Regarding the implementation of IoT into the construction safety domain, Rey-Merchán et al. [13] proposed a virtual fence system based on Bluetooth Low Energy (BLE) beacon technology to avoid the intrusion of workers into hazardous areas. The designed system was then evaluated by a structured questionnaire distributed to the industry experts. The findings indicated that the system was not only inexpensive, but also convenient to integrate and configure; some other factors, such as top management support, social acceptance, alignment with organizational culture, and legislations, will also boost its applicability. Ghosh et al. [14] are of the opinion that sensor-based integrated virtual IoT technologies provide exciting opportunities for the construction sector to solve a range of problems, and with the use of a scientific mapping tool, different patterns and trends of IoT research in the construction sector have been explored as well. Having reviewed the corpus of literature, it was found that there is still a limited number of studies undertaken in this field. Huang et al. [15] considered augmented hearing protection technology in addition to the explored critical drivers of IoT adoption, which includes interoperability, data privacy and security, flexible governance structures, and proper business planning and models.
From a review of the potentials of IoT technology adoption in the construction site safety domain (as shown in Table 1), it was well observed that most of the studies were quite recent (i.e., undertaken in the last 2–3 years) and did not focus much on the documentation and detailed evaluation of the barriers to the extensive adoption of IoT-based technologies, such as RFID, ultrasonic detection and infrared access technologies, sensors, vision-based technologies, wireless communication, wearable technologies, MEMS, accelerometers, smart devices and watches, location sensors, ultra-wide band (UWB) technologies, Bluetooth, Zigbee, real-time feedback, GPS, lasers, GIS, gyroscope sensors, location tracking, biosensors, Wi-Fi modules, photoresistors, optical sensors, force stretchable resistors, touch sensors, BLE beacons, integrated physical and virtual technology, and augmented hearing protection technology.

2. Methodology

The methodology adopted for identifying and analyzing the barriers to the implementation of IoT-based technologies in CSSM is explained in detail. Figure 1 illustrates the different steps undertaken towards achieving the objectives specified. First, a comprehensive literature review for the identification of the relative barriers was carried out, after which the list of identified barriers was presented to nine experts who were asked to add any missing items from their viewpoints. Then, to investigate the importance and prioritize the identified barriers, the fuzzy Delphi method (FDM) was employed. Finally, to validate the results, several interviews were held with the experts. The steps involved in the methodology are illustrated in Figure 1.
Figure 1. Research methodology taken for determination and ranking of barriers to IoT-based technologies implementation in CSSM.

2.1. Data Collection

In order to obtain practical results, the researchers attempted to select qualified experts with relevant experience (in the context of Hong Kong) and knowledge in this domain. To this end, various criteria (as suggested in [16][17]) were considered in the selection of qualified panels. The criteria used were: (1) to have at least an undergraduate degree relevant to the area, such as in construction engineering, construction management, architecture, or building (this criterion was taken into account to ensure that the respondents were aware of the technical aspects of building projects); and (2) to have at least five years of relevant experience with construction safety; they should be involved in checking and investigating the safety operations being undertaken on site (as managers, engineers, supervisors, or operators in the daily construction activities). Notably, to select the qualified experts for satisfying the second criterion, only those who had five years of experience together with the experience of working in a reflective project (where any IoT-based technologies were adopted) were considered. The second criterion was defined in order to make sure that the respondents had first-hand experience of the technical aspects targeted. The two above-mentioned criteria led to the selection of nine experts for FDM, and five for the validation stage.

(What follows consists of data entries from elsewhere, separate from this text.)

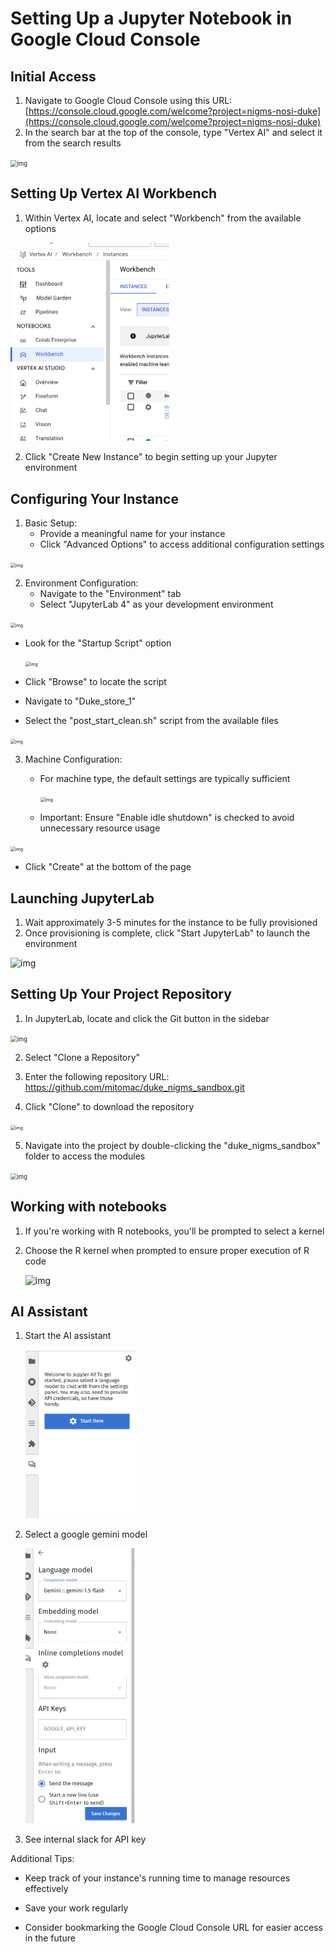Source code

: 

# Setting Up a Jupyter Notebook in Google Cloud Console

## Initial Access
1. Navigate to Google Cloud Console using this URL:  [https://console.cloud.google.com/welcome?project=nigms-nosi-duke](https://console.cloud.google.com/welcome?project=nigms-nosi-duke)
2. In the search bar at the top of the console, type "Vertex AI" and select it from the search results

<img src="https://lh7-rt.googleusercontent.com/docsz/AD_4nXd8h7ybiiNfu3Lm38OdIpG_DKpHNwEszKxsgqSIsrJE_C8tELIL5Mzz5FZ_w7oa1Zi1SEVjPrXjoR8Olt0-P_tZ6tAGhin5jQvX7tRxrTv49oaEMA7TsEypoWaOdFABKVw7VNXD?key=dKp5FwnnbucCvNhB4NAX4_8B" alt="img" style="zoom:67%;" />

## Setting Up Vertex AI Workbench
1. Within Vertex AI, locate and select "Workbench" from the available options

<img src="assets/img/image-20250127200440871.png" alt="image-20250127200440871" style="zoom:50%;" />

2. Click "Create New Instance" to begin setting up your Jupyter environment

## Configuring Your Instance
1. Basic Setup:
   - Provide a meaningful name for your instance
   - Click "Advanced Options" to access additional configuration settings

<img src="https://lh7-rt.googleusercontent.com/docsz/AD_4nXf7EE2lAyE-P4YLaeN71KlypSza91MsdbRWFclwNLNrzLSGEHI8z9UH22ikBX9_0Ljhbi9I4lEte7xmh1anKtS0r3p6lC9097XHoyOkTqYDDPBsugTPDbY32Utid4jE7bnxfpu88w?key=dKp5FwnnbucCvNhB4NAX4_8B" alt="img" style="zoom:50%;" />

2. Environment Configuration:
   - Navigate to the "Environment" tab
   - Select "JupyterLab 4" as your development environment

<img src="https://lh7-rt.googleusercontent.com/docsz/AD_4nXfPzdjxJT9agX1oxjWsbAvOzAkdffAfeUeGuJLvQptovu5xaMAfLdBgfjXv0VtKPrsdIhJBwf9K6MsH2EG9DTX4gp3QxH7R09_E_2QVuVLpR4Mx42wmvm5o3VuO8PjuvdKZ1GQZeQ?key=dKp5FwnnbucCvNhB4NAX4_8B" alt="img" style="zoom:50%;" />

   - Look for the "Startup Script" option

     <img src="https://lh7-rt.googleusercontent.com/docsz/AD_4nXfIlm0CIJMZbF-9-nBZobmKLHs4W0YuqTC6UlQihIi7l7h7YDUvCHTmHtJTHZzLwACn6Ki1J-QzO97G-SRxlJA3eMWu3gSnwQqxYaRkx7uspjCVWW1ds6efzFrLl9hMCUdYxTTg4w?key=dKp5FwnnbucCvNhB4NAX4_8B" alt="img" style="zoom:50%;" />

   - Click "Browse" to locate the script

   - Navigate to "Duke_store_1"

   - Select the "post_start_clean.sh" script from the available files

<img src="https://lh7-rt.googleusercontent.com/docsz/AD_4nXekFnjgdo8elVtvYBgHh57ca6uKLJjBhtBgDVKTX7kUdWzIYnEAu-2xwxB4i1X2_70rMIUREwaZ310QlAUCL12F3hrahpF1atsQfU3SkMQaTKh-q3N6SsxeBrEIQtoGBdPS9inC?key=dKp5FwnnbucCvNhB4NAX4_8B" alt="img" style="zoom:50%;" />

3. Machine Configuration:
   - For machine type, the default settings are typically sufficient
   
     <img src="https://lh7-rt.googleusercontent.com/docsz/AD_4nXfQR8LimU3pf1ykmJTdxs88ZaBS12NULvHVIaIG9AI_hVFH8Uflv78_YHRqigdw1trznlhunuyFFwaouYG84t5EaXImtWQcnqzVOR1OeeehlGfVUX0MrSid4qVLtM0c7WN0Ef9nTg?key=dKp5FwnnbucCvNhB4NAX4_8B" alt="img" style="zoom:50%;" />
   
   - Important: Ensure "Enable idle shutdown" is checked to avoid unnecessary resource usage

<img src="https://lh7-rt.googleusercontent.com/docsz/AD_4nXc6QHwKUC29_-SlPNlQMWlwap55_76ONhtzgK5eOaqHQPjSjsjWc0TTEV7qbsl4KI9tGOAxk8z8H7njCSzvV85GqDlBw9Tjli9zPzDVnvKlIgbeWcgrGKrscCf5rwhjaeEzzZHGow?key=dKp5FwnnbucCvNhB4NAX4_8B" alt="img" style="zoom:50%;" />

   - Click "Create" at the bottom of the page

## Launching JupyterLab
1. Wait approximately 3-5 minutes for the instance to be fully provisioned
2. Once provisioning is complete, click "Start JupyterLab" to launch the environment

![img](https://lh7-rt.googleusercontent.com/docsz/AD_4nXc0KGfbuCvCc7KPxCQi0ntjaJuxbM_cicEULyDa558BC0sc-MWxZKYCMPtmSCXVG1AyolJru2xlUeC2M70w7TNkpAXTwx6i4aLvYnsrkG1ZXiMakbK13hm4XPZugGinXTNQYmUF3A?key=dKp5FwnnbucCvNhB4NAX4_8B)

## Setting Up Your Project Repository
1. In JupyterLab, locate and click the Git button in the sidebar

<img src="https://lh7-rt.googleusercontent.com/docsz/AD_4nXdYtpdTOv73EkhW3LiNHbbQBRXR-RyagJsgFyfQA1dTecoxfzy5SgXYw2TpS3-4_bjJCXzTdIPt7ikeKBzkhpwDVqsSzCqQ6SjIW5KVTidmagdcz02a5yIUBvayMHqSntvbQou_?key=dKp5FwnnbucCvNhB4NAX4_8B" alt="img" style="zoom: 67%;" />

2. Select "Clone a Repository"

3. Enter the following repository URL: https://github.com/mitomac/duke_nigms_sandbox.git
4. Click "Clone" to download the repository

<img src="https://lh7-rt.googleusercontent.com/docsz/AD_4nXfov5a8LLigr_PTJEI7QJlnrDMHDgp7g_eTVIGU5qmeFIRwb38AscqciovyfchJu_BgE13xHfFLpA7Y0_hUnQKQKKBPH-b0g9VeqBWDHcKOU-DTxfxhTBVp2gllBf5uuEUh_ieTsg?key=dKp5FwnnbucCvNhB4NAX4_8B" alt="img" style="zoom: 50%;" />

5. Navigate into the project by double-clicking the "duke_nigms_sandbox" folder to access the modules

<img src="https://lh7-rt.googleusercontent.com/docsz/AD_4nXcRDYVmR-rbbFV7rxDAA0neq5SXREzJla2rncbR-KTlGKY9Yu_3f4IRStUtQo7HtKHt819L8JVqmAtl80gi64FTaJxcTQ1AD8OzZBZFS4xvwooi7gFLRPQ432LKAIqtXeYyKoCNcQ?key=dKp5FwnnbucCvNhB4NAX4_8B" alt="img" style="zoom:67%;" />

## Working with notebooks
1. If you're working with R notebooks, you'll be prompted to select a kernel

2. Choose the R kernel when prompted to ensure proper execution of R code

   ![img](https://lh7-rt.googleusercontent.com/docsz/AD_4nXckYuAXDg4-sk3xkNLD51xurb4xd0ycpAiyFMYGTXJE0LgAvIftTDd_MpADgqLypLmbTOghBRAz4XLX0yF4KhvXAiy8ujFGy34uHBnQf_6pnwPDtLJxklsYIZl6FHC_HaqfBA4?key=dKp5FwnnbucCvNhB4NAX4_8B)

## AI Assistant

1. Start the AI  assistant

   

   <img src="assets/img/image-20250127202922005.png" alt="image-20250127202922005" style="zoom:50%;" />

   

2. Select a google gemini model

   <img src="assets/img/image-20250127202818547.png" alt="image-20250127202818547" style="zoom: 50%;" />


3. See internal slack for API key


Additional Tips:
- Keep track of your instance's running time to manage resources effectively

- Save your work regularly

- Consider bookmarking the Google Cloud Console URL for easier access in the future

   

2.2. Identification of Barriers

To obtain an exhaustive list of barriers to the adoption of IoT-based technologies in CSSM, a two-step approach was undertaken. First, a comprehensive literature review on the publications published on the topic was conducted, which led to the identification of 18 barriers. Then, an online interview with the senior experts (described in the previous section) was carried out. The list of identified barriers was sent to the selected senior experts and, accordingly, they were asked to add any items missing from the list. Notably, in the interviews undertaken to add more barriers to the list presented to the experts, all of them unanimously stated that the prepared list was quite exhaustive; thus, no more barriers were added.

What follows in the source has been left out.